I start the bacon, and then crack a few eggs into an old chipped soup bowl. I slice the bread thick, just the way Mel . . . I put the knife down and stare out the kitchen window. I have to stop this.

At the end of the lane, I see a neighbour, walking his dogs: his two dogs, his son’s dog, and now a new one. Four, in total. He must be dog sitting. I turn off the stove burner and walk out. I don’t need Frank sniffing around here just now.

The dogs see me and start bounding down the lane. I meet Frank halfway and we shake hands. It’s been a while.

“How you holdin’ up?” he asks me. The concern I hear in his voice is the same familiar tone I hear from everyone.

I don’t understand what, exactly, there is to hold up. Myself? Well, I have two legs. “I’m fine, Frank. Getting there.” There’s no explaining to him how getting there means burrowing the pain so deep. “How about you? You’ve got a few extra pups here.”

“Oh, one’s my son’s and now Dorothy bought herself a dog. A rescue, actually. She’s away on business, so she’s taken up her brother’s habit of leaving pooch with me.” His eyes flicker to a spot behind me and I turn. Chrissy’s emerged in her cut-off shorts and bikini top. Frank looks darts back to me. A question forms on his expression, head tilts slightly.

Raised eyebrows, I perform a “Yup” kind of nod.
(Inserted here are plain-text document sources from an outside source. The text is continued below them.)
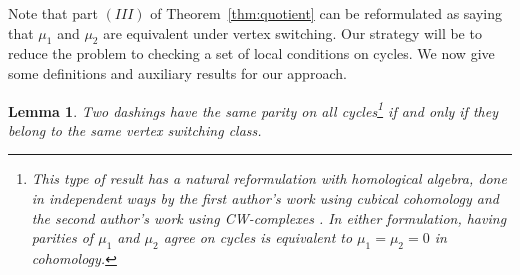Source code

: \documentclass[12pt,twoside,singlespace]{article}
\numberwithin{equation}{section}
\newtheorem{lem}[equation]{Lemma}
\theoremstyle{definition}
\begin{document}
Note that part $(III)$ of Theorem~\ref{thm:quotient} can be reformulated as saying that $\mu_1$ and $\mu_2$ are equivalent under vertex switching. Our strategy will be to reduce the problem to checking a set of local conditions on cycles. We now give some definitions and auxiliary results for our approach.


\begin{lem}
\label{lem:cycles-switching-class}
Two dashings have the same parity on all cycles\footnote{This type of result has a natural reformulation with homological algebra, done in independent ways by the first author's work using cubical cohomology \cite{dil:cohomology} and the second author's work using CW-complexes \cite{zhang:adinkras}. In either formulation, having parities of $\mu_1$ and $\mu_2$ agree on cycles is equivalent to $\mu_1 = \mu_2 = 0$ in cohomology.} if and only if they belong to the same vertex switching class.
\end{lem}
\end{document}
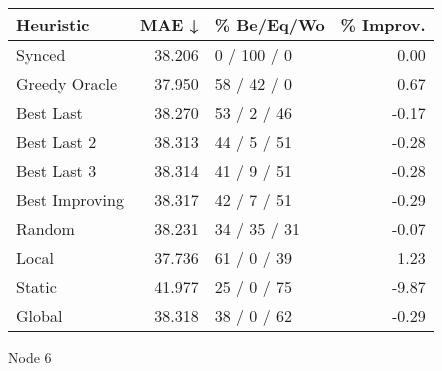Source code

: \begin{tabular}{lrlr}
\toprule
\textbf{Heuristic} & \textbf{MAE ↓} & \textbf{\% Be/Eq/Wo} & \textbf{\% Improv.} \\
\midrule
            Synced &         38.206 &          0 / 100 / 0 &                0.00 \\
     Greedy Oracle &         37.950 &          58 / 42 / 0 &                0.67 \\
         Best Last &         38.270 &          53 / 2 / 46 &               -0.17 \\
       Best Last 2 &         38.313 &          44 / 5 / 51 &               -0.28 \\
       Best Last 3 &         38.314 &          41 / 9 / 51 &               -0.28 \\
    Best Improving &         38.317 &          42 / 7 / 51 &               -0.29 \\
            Random &         38.231 &         34 / 35 / 31 &               -0.07 \\
             Local &         37.736 &          61 / 0 / 39 &                1.23 \\
            Static &         41.977 &          25 / 0 / 75 &               -9.87 \\
            Global &         38.318 &          38 / 0 / 62 &               -0.29 \\
\bottomrule
\end{tabular}
\caption{Node 6}
\label{tab:non_lr01_le2_bs4_6}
What is there to say?

“Hi!” she says, then grabs my arm with both hands and pulls me. “I’m starving!”

“Ah, Chrissy. Frank,” I say, as a way of introduction. She yanks me backwards towards the cottage. I trip, but recover quickly. I’m the leashed dog here, while the others are free at Frank’s feet.

“Hi Franky!” Chrissy waves, and then lets me go and stomps back into the cottage.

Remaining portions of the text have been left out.